深度卷积神经网络 (AlexNet)¶

In [1]:

import d2l
from mxnet import gluon, np, npx
from mxnet.gluon import nn
npx.set_np()

train_iter, test_iter = d2l.load_data_fashion_mnist(
    batch_size=128, resize=224)

定义模型。

In [2]:

net = nn.Sequential()
net.add(# 使用较大的11 x 11窗口来捕获大物体。
        nn.Conv2D(96, kernel_size=11, strides=4, activation='relu'),
        nn.MaxPool2D(pool_size=3, strides=2),
        # 减小卷积窗口，使用填充为2来使得输入与输出的高和宽一致，且增大输出通道数
        nn.Conv2D(256, kernel_size=5, padding=2, activation='relu'),
        nn.MaxPool2D(pool_size=3, strides=2),
        # 连续3个卷积层，且使用更小的卷积窗口。除了最后的卷积层外，进一步增大了输出通道数。
        # 前两个卷积层后不使用池化层来减小输入的高和宽
        nn.Conv2D(384, kernel_size=3, padding=1, activation='relu'),
        nn.Conv2D(384, kernel_size=3, padding=1, activation='relu'),
        nn.Conv2D(256, kernel_size=3, padding=1, activation='relu'),
        nn.MaxPool2D(pool_size=3, strides=2),
        # 这里全连接层的输出个数比LeNet中的大数倍。
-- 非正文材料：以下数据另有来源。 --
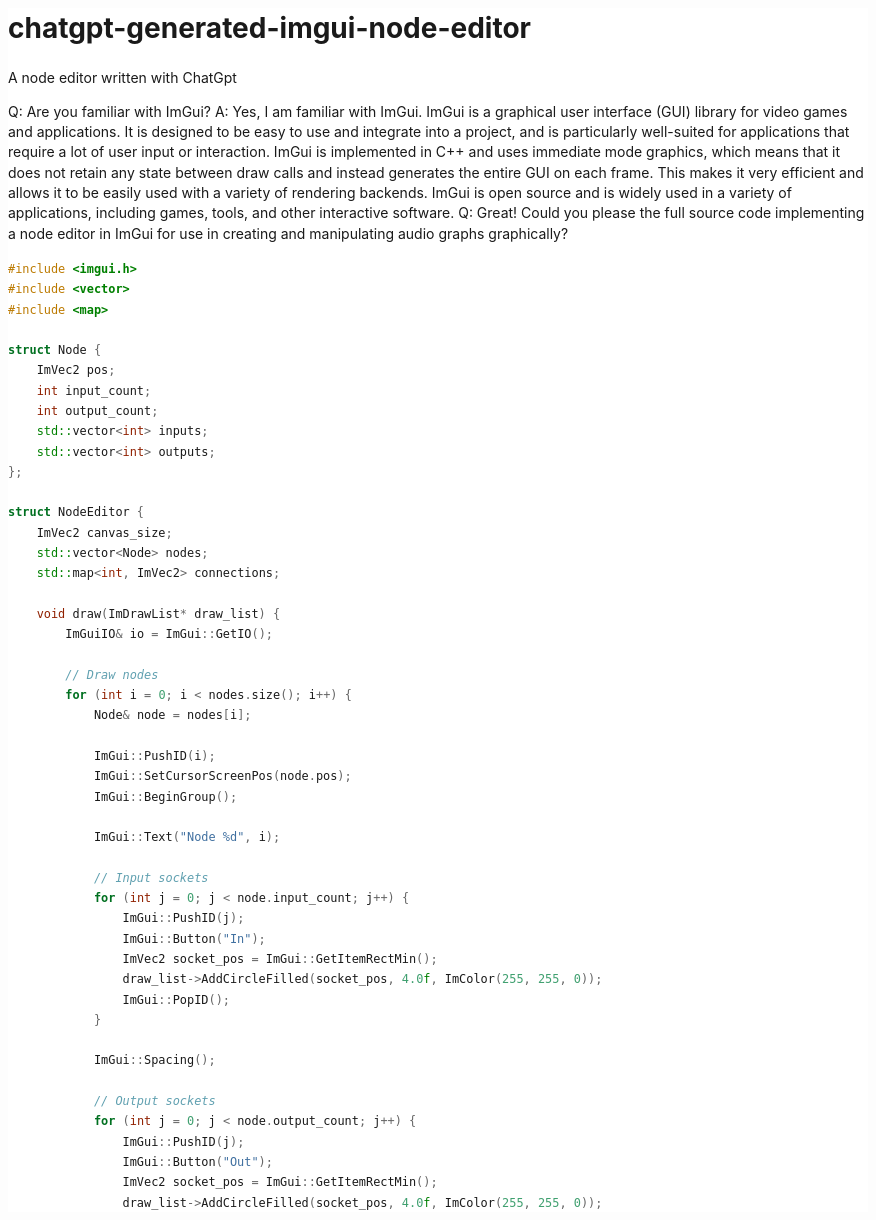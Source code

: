 # chatgpt-generated-imgui-node-editor

A node editor written with ChatGpt

Q: Are you familiar with ImGui?
A: Yes, I am familiar with ImGui. ImGui is a graphical user interface (GUI) library for video games and applications. It is designed to be easy to use and integrate into a project, and is particularly well-suited for applications that require a lot of user input or interaction. ImGui is implemented in C++ and uses immediate mode graphics, which means that it does not retain any state between draw calls and instead generates the entire GUI on each frame. This makes it very efficient and allows it to be easily used with a variety of rendering backends. ImGui is open source and is widely used in a variety of applications, including games, tools, and other interactive software.
Q: Great! Could you please the full source code implementing a node editor in ImGui for use in creating and manipulating audio graphs graphically?

```cpp
#include <imgui.h>
#include <vector>
#include <map>

struct Node {
    ImVec2 pos;
    int input_count;
    int output_count;
    std::vector<int> inputs;
    std::vector<int> outputs;
};

struct NodeEditor {
    ImVec2 canvas_size;
    std::vector<Node> nodes;
    std::map<int, ImVec2> connections;

    void draw(ImDrawList* draw_list) {
        ImGuiIO& io = ImGui::GetIO();

        // Draw nodes
        for (int i = 0; i < nodes.size(); i++) {
            Node& node = nodes[i];

            ImGui::PushID(i);
            ImGui::SetCursorScreenPos(node.pos);
            ImGui::BeginGroup();

            ImGui::Text("Node %d", i);

            // Input sockets
            for (int j = 0; j < node.input_count; j++) {
                ImGui::PushID(j);
                ImGui::Button("In");
                ImVec2 socket_pos = ImGui::GetItemRectMin();
                draw_list->AddCircleFilled(socket_pos, 4.0f, ImColor(255, 255, 0));
                ImGui::PopID();
            }

            ImGui::Spacing();

            // Output sockets
            for (int j = 0; j < node.output_count; j++) {
                ImGui::PushID(j);
                ImGui::Button("Out");
                ImVec2 socket_pos = ImGui::GetItemRectMin();
                draw_list->AddCircleFilled(socket_pos, 4.0f, ImColor(255, 255, 0));
```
使用丢弃层来缓解过拟合
        nn.Dense(4096, activation="relu"), nn.Dropout(0.5),
        nn.Dense(4096, activation="relu"), nn.Dropout(0.5),
        nn.Dense(10))

查看每一层的输出形状。

In [3]:

X = np.random.uniform(size=(1, 1, 224, 224))
net.initialize()
for layer in net:
    X = layer(X)
    print(layer.name, 'output shape:\t', X.shape)

conv0 output shape:	 (1, 96, 54, 54)
pool0 output shape:	 (1, 96, 26, 26)
conv1 output shape:	 (1, 256, 26, 26)
pool1 output shape:	 (1, 256, 12, 12)
conv2 output shape:	 (1, 384, 12, 12)
conv3 output shape:	 (1, 384, 12, 12)
conv4 output shape:	 (1, 256, 12, 12)
pool2 output shape:	 (1, 256, 5, 5)
dense0 output shape:	 (1, 4096)
dropout0 output shape:	 (1, 4096)
dense1 output shape:	 (1, 4096)
dropout1 output shape:	 (1, 4096)
dense2 output shape:	 (1, 10)

训练。

In [4]:

d2l.train_ch5(net, train_iter, test_iter, num_epochs=10, lr=0.01)

loss 0.335, train acc 0.878, test acc 0.889
4070.5 exampes/sec on gpu(0)